R.S.: Die Schweiz ist das Land mit den fünftgrössten Investitionen in Südafrika. Das jährliche Handelsvolumen betrug 2003 eine Milliarde Franken. Investitionen von Schweizer Firmen in Südafrika hängen weniger von den Entschädigungsklagen ab als vom allgemeinen wirtschaftlichen Umfeld in Südafrika.

Die Regierung hat Regeln erstellt zum so genannten «black economic empowerment», also zum wirtschaftlichen Erstarken der Schwarzen: mehr Kapitalbeteiligung für schwarze Personen und Firmen, mehr Einsitz in den Führungsgremien von Unternehmen, mehr Programme zur Ausbildung von jungen schwarzen Mitarbeitern.

Von einigen Firmen ist das als Komplizierung der Situation hier in Südafrika empfunden worden. Das hat während einer gewissen Zeit zur Frage geführt, ob Südafrikas Investitions-Standort noch sei, was er früher einmal war.

swissinfo: Im Januar ist die Schweiz mit einer Eingabe an den Obersten Gerichtshof der USA gelangt: Er solle das Gesetz (Alien Tort Claims Act) restriktiver auslegen, auf das sich auch die Sammelklagen der Apartheid-Opfer stützen. Haben die in den Sammelklagen anvisierten Schweizer Unternehmen Druck auf die Schweizer Regierung ausgeübt?

R.S.: Die Eingabe der Schweiz hat mit Südafrika nichts zu tun. Es geht hier um eine Grundsatzfrage, weit über die Apartheid-Klagen hinaus. Die Schweiz hat grundsätzlich Bedenken gegenüber der extraterritorialen Anwendung von Recht durch amerikanische Gerichte.

swissinfo: Was kann die Schweiz dazu beitragen, dass das Experiment Südafrika gelingt?

R.S.: Wir machen ja bereits viel. Wir haben ein Programm der Direktion für Entwicklung und Zusammenarbeit (DEZA). Weil dieses nach zehn Jahren jetzt ausläuft, ist die Schweiz daran, ein Regionalprogramm zu konzipieren. Es ist wichtig, Südafrika in seinen Bemühungen zu unterstützen, nicht nur für sich selber, sondern auch für ein wirtschaftliches und soziales Erstarken der Nachbarländer und der ganzen Region zu sorgen.

Ganz generell kann man sagen, dass die Beziehungen zwischen der Schweiz und Südafrika gesünder und enger sind, als sie es je waren.

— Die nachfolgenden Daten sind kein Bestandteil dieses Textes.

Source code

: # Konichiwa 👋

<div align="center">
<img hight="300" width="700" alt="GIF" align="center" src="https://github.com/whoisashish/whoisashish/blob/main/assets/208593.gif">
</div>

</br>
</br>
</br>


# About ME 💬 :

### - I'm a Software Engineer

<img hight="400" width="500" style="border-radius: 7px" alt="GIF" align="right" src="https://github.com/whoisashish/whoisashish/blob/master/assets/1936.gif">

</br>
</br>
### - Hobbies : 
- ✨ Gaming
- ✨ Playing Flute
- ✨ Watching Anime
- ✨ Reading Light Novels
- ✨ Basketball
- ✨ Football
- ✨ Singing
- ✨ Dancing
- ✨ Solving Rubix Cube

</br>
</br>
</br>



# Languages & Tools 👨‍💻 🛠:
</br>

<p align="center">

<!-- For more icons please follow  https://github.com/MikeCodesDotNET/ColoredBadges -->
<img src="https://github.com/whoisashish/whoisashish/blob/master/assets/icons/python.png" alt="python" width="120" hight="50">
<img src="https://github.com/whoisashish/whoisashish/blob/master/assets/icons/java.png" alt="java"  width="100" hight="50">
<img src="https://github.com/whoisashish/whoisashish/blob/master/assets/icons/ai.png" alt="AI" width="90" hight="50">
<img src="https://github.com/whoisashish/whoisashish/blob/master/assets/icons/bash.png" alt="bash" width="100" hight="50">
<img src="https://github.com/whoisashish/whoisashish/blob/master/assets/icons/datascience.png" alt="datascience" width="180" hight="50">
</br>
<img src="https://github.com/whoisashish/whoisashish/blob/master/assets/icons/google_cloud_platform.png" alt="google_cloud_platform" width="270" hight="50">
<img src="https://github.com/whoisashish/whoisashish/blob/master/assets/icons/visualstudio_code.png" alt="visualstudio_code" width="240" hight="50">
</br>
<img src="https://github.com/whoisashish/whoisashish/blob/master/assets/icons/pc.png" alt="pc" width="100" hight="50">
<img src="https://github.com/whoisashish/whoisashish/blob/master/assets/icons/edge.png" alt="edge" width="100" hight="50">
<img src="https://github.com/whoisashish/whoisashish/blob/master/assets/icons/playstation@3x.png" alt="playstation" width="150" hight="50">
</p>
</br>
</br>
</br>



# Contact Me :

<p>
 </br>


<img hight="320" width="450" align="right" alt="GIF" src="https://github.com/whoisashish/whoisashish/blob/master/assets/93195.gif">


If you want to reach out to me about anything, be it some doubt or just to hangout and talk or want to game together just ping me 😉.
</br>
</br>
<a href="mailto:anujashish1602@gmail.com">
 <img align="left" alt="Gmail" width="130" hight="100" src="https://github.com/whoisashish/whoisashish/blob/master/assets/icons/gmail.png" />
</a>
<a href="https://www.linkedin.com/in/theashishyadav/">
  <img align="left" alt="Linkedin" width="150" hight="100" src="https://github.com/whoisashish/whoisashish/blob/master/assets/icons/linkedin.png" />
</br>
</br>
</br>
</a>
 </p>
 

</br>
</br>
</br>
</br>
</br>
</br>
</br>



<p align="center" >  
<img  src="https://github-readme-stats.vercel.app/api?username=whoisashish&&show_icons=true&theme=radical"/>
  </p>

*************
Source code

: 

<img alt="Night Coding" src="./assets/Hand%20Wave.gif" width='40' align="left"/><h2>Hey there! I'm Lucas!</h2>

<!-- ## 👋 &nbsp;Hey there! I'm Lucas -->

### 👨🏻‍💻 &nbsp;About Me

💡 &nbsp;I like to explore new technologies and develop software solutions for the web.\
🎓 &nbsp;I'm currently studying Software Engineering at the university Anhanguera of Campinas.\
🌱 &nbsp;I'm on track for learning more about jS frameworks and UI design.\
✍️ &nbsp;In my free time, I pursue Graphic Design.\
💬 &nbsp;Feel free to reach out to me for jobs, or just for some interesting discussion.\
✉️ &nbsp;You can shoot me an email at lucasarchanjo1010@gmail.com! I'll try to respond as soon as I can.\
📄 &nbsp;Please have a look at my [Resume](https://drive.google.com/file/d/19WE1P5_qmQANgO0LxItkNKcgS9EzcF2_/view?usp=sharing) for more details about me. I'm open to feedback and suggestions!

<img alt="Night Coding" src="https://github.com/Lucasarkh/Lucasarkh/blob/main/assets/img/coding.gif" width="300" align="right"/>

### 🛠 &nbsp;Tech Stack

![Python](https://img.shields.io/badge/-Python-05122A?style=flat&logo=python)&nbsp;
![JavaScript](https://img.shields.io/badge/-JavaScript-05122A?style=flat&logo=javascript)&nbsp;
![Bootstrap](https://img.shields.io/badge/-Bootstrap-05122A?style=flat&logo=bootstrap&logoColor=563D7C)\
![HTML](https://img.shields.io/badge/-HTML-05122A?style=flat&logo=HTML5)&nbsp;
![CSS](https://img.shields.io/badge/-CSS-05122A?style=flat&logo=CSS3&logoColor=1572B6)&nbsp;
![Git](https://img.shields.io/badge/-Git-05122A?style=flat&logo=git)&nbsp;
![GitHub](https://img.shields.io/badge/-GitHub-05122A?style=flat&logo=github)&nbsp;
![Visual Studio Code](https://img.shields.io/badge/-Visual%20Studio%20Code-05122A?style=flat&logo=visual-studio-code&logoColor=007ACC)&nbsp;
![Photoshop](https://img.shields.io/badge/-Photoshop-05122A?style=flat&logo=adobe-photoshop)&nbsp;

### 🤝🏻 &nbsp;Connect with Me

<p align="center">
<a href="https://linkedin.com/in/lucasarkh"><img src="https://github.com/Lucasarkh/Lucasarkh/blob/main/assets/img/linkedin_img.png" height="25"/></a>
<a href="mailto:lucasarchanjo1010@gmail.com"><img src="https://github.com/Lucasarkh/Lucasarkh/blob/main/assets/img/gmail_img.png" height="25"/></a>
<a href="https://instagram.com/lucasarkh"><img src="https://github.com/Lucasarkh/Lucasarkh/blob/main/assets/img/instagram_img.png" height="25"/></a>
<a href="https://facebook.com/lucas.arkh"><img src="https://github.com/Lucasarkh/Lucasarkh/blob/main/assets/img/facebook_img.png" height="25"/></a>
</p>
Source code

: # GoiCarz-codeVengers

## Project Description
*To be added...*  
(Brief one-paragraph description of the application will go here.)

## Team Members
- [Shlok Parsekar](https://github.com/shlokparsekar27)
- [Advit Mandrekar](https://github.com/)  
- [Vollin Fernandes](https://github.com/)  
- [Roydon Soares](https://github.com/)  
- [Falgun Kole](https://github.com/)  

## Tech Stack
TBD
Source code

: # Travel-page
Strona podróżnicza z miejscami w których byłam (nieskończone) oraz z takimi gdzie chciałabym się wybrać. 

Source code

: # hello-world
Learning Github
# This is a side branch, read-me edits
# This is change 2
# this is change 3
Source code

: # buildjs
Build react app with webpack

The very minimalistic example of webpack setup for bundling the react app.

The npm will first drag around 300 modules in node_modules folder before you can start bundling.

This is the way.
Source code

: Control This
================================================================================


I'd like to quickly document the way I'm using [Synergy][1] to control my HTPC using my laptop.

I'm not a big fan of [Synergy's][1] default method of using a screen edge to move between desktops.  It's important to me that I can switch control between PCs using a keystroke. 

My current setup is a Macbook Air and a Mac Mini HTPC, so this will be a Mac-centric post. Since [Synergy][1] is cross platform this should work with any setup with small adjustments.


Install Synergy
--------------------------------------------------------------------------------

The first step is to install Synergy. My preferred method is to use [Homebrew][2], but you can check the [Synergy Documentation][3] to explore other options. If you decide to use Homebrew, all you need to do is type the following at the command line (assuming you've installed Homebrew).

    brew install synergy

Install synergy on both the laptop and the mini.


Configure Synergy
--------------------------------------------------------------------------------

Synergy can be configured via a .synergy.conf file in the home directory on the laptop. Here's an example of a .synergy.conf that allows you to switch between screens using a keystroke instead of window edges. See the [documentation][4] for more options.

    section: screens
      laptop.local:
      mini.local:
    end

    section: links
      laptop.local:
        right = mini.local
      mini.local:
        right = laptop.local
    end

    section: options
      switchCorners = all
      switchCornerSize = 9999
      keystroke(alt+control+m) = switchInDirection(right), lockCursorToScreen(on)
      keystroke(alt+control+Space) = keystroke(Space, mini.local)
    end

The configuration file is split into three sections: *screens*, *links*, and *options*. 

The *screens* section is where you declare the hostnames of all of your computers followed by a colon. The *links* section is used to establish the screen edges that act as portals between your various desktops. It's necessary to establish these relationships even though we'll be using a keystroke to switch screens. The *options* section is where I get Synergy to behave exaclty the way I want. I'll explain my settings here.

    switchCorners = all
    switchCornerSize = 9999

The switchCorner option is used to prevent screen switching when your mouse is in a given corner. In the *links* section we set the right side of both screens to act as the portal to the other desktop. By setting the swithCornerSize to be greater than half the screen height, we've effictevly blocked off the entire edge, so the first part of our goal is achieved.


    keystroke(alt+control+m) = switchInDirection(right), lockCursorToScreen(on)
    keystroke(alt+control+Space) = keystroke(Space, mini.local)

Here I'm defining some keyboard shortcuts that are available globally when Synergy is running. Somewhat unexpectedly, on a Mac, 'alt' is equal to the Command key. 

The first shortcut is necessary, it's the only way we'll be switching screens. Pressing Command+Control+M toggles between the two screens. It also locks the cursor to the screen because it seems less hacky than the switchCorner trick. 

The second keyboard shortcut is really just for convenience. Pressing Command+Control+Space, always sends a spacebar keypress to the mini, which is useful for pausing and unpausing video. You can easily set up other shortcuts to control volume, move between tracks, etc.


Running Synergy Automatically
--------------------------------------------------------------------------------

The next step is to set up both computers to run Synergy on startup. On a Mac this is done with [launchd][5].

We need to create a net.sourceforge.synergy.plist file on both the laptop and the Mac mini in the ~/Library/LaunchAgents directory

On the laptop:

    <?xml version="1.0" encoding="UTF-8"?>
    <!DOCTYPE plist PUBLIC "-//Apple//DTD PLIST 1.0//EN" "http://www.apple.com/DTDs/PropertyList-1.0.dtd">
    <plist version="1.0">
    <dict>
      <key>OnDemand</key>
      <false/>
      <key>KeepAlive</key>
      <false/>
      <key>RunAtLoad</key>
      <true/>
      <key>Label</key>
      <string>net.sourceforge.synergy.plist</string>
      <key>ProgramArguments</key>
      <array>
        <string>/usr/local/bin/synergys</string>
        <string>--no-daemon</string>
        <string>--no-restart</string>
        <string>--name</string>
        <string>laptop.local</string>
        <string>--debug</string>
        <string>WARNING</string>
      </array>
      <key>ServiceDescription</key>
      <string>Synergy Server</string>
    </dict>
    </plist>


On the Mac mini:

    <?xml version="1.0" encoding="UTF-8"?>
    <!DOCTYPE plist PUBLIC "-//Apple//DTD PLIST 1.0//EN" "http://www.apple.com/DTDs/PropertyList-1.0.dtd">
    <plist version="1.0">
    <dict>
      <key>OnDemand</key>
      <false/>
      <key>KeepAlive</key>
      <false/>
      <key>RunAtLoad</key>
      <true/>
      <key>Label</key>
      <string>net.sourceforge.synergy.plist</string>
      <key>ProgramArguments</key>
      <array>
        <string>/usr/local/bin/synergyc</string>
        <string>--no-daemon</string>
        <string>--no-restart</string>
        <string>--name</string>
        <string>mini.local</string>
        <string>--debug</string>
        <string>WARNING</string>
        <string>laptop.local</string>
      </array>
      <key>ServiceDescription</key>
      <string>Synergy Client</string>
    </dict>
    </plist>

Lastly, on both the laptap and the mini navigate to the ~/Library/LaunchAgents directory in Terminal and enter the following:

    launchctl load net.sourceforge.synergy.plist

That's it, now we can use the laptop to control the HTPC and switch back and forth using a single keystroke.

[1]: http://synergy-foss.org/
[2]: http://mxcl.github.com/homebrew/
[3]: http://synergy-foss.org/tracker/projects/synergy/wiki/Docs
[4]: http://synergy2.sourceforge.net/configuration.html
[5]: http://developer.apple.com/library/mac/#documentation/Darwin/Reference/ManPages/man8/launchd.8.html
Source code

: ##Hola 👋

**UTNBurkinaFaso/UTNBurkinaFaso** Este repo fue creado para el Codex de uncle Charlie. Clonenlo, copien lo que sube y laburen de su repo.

swissinfo, Jean-Michel Berthoud, Pretoria

Bevölkerungszahl Südafrikas: 45 Mio.

77% Schwarzafrikaner, 11% Weisse, 9% Coloured, 3% Indischstämmig

Schweizer Entwicklungs-Zusammenarbeit 2003: 12,2 Mio. Fr.

2004 ist für Südafrika ein Jubiläumsjahr. Mit den ersten freien Wahlen vor zehn Jahren (27. April 1994) begann ein einzigartiges Experiment: der friedliche Wandel vom rassistischen Apartheid-Regime zu einem modernen, stabilen und demokratischen Staat.

Trotz gravierender Probleme wie Aids, Armut, Arbeitslosigkeit und Kriminalität ist Rudolf Schaller, Schweizer Botschafter in Pretoria, überzeugt, dass Südafrika auf dem richtigen Weg ist. Das Land sei heute innenpolitisch konsolidiert und international ein angesehener Partner.

Schaller betont die guten Beziehungen zwischen den beiden Ländern. Die Schweiz ist der fünftgrösste Investor in Südafrika. Das jährliche Handelsvolumen betrug 2003 eine Milliarde Franken.